▸ **REQUIRED ACTION**: Report how many lines in the entries below hold the word "have". Your answer is that number alone.

━━━━━━━━

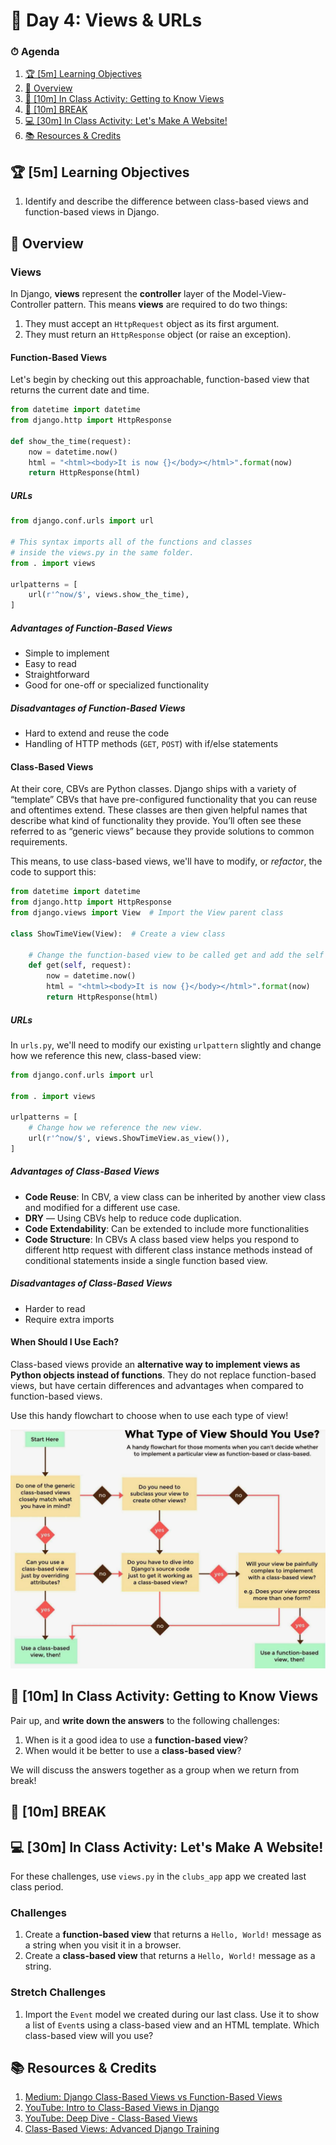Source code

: # 📜 Day 4: Views & URLs

### ⏱ Agenda

1. [🏆 [5m] Learning Objectives](#%f0%9f%8f%86-5m-learning-objectives)
2. [📖 Overview](#%f0%9f%93%96-overview)
3. [📝 [10m] In Class Activity: Getting to Know Views](#%f0%9f%93%9d-10m-in-class-activity-getting-to-know-views)
4. [🌴 [10m] BREAK](#%f0%9f%8c%b4-10m-break)
5. [💻 [30m] In Class Activity: Let's Make A Website!](#%f0%9f%92%bb-30m-in-class-activity-lets-make-a-website)
6. [📚 Resources & Credits](#%f0%9f%93%9a-resources--credits)

## 🏆 [5m] Learning Objectives

1. Identify and describe the difference between class-based views and function-based views in Django.

## 📖 Overview

### Views

In Django, **views** represent the **controller** layer of the Model-View-Controller pattern. This means **views** are required to do two things:

1. They must accept an `HttpRequest` object as its first argument.
2. They must return an `HttpResponse` object (or raise an exception).

#### Function-Based Views

Let's begin by checking out this approachable, function-based view that returns the current date and time.

```python
from datetime import datetime
from django.http import HttpResponse

def show_the_time(request):
    now = datetime.now()
    html = "<html><body>It is now {}</body></html>".format(now)
    return HttpResponse(html)
```

##### URLs

```python
from django.conf.urls import url

# This syntax imports all of the functions and classes
# inside the views.py in the same folder.
from . import views

urlpatterns = [
    url(r'^now/$', views.show_the_time),
]
```

##### Advantages of Function-Based Views

- Simple to implement
- Easy to read
- Straightforward
- Good for one-off or specialized functionality

##### Disadvantages of Function-Based Views

- Hard to extend and reuse the code
- Handling of HTTP methods (`GET`, `POST`) with if/else statements

#### Class-Based Views

At their core, CBVs are Python classes. Django ships with a variety of “template” CBVs that have pre-configured functionality that you can reuse and oftentimes extend. These classes are then given helpful names that describe what kind of functionality they provide. You’ll often see these referred to as “generic views” because they provide solutions to common requirements.

This means, to use class-based views, we'll have to modify, or *refactor*, the code to support this:

```python
from datetime import datetime
from django.http import HttpResponse
from django.views import View  # Import the View parent class

class ShowTimeView(View):  # Create a view class

    # Change the function-based view to be called get and add the self param
    def get(self, request):
        now = datetime.now()
        html = "<html><body>It is now {}</body></html>".format(now)
        return HttpResponse(html)
```

##### URLs

In `urls.py`, we'll need to modify our existing `urlpattern` slightly and change how we reference this new, class-based view:

```python
from django.conf.urls import url

from . import views

urlpatterns = [
    # Change how we reference the new view.
    url(r'^now/$', views.ShowTimeView.as_view()),
]
```

##### Advantages of Class-Based Views

- **Code Reuse**: In CBV, a view class can be inherited by another view class and modified for a different use case.
- **DRY** — Using CBVs help to reduce code duplication.
- **Code Extendability**: Can be extended to include more functionalities
- **Code Structure**: In CBVs A class based view helps you respond to different http request with different class instance methods instead of conditional statements inside a single function based view.

##### Disadvantages of Class-Based Views

- Harder to read
- Require extra imports

#### When Should I Use Each?

Class-based views provide an **alternative way to implement views as Python objects instead of functions**. They do not replace function-based views, but have certain differences and advantages when compared to function-based views.

Use this handy flowchart to choose when to use each type of view!

<p align="center">
  <img src="Assets/which-view.jpeg">
</p>

## 📝 [10m] In Class Activity: Getting to Know Views

Pair up, and **write down the answers** to the following challenges:

1. When is it a good idea to use a **function-based view**?
2. When would it be better to use a **class-based view**?

We will discuss the answers together as a group when we return from break!

## 🌴 [10m] BREAK

## 💻 [30m] In Class Activity: Let's Make A Website!

For these challenges, use `views.py` in the `clubs_app` app we created last class period.

### Challenges

1. Create a **function-based view** that returns a `Hello, World!` message as a string when you visit it in a browser.
1. Create a **class-based view** that returns a `Hello, World!` message as a string.

### Stretch Challenges

1. Import the `Event` model we created during our last class. Use it to show a list of `Event`s using a class-based view and an HTML template. Which class-based view will you use?

## 📚 Resources & Credits

1. [Medium: Django Class-Based Views vs Function-Based Views](https://medium.com/@ksarthak4ever/django-class-based-views-vs-function-based-view-e74b47b2e41b)
2. [YouTube: Intro to Class-Based Views in Django](https://www.youtube.com/watch?v=-tqhhT3R6VY)
3. [YouTube: Deep Dive - Class-Based Views](https://youtu.be/Qki2m5AyfWw)
4. [Class-Based Views: Advanced Django Training](https://django-advanced-training.readthedocs.io/en/latest/features/class-based-views/)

━━━━━━━━

▸ **OUTPUT OF THE TASK**: 3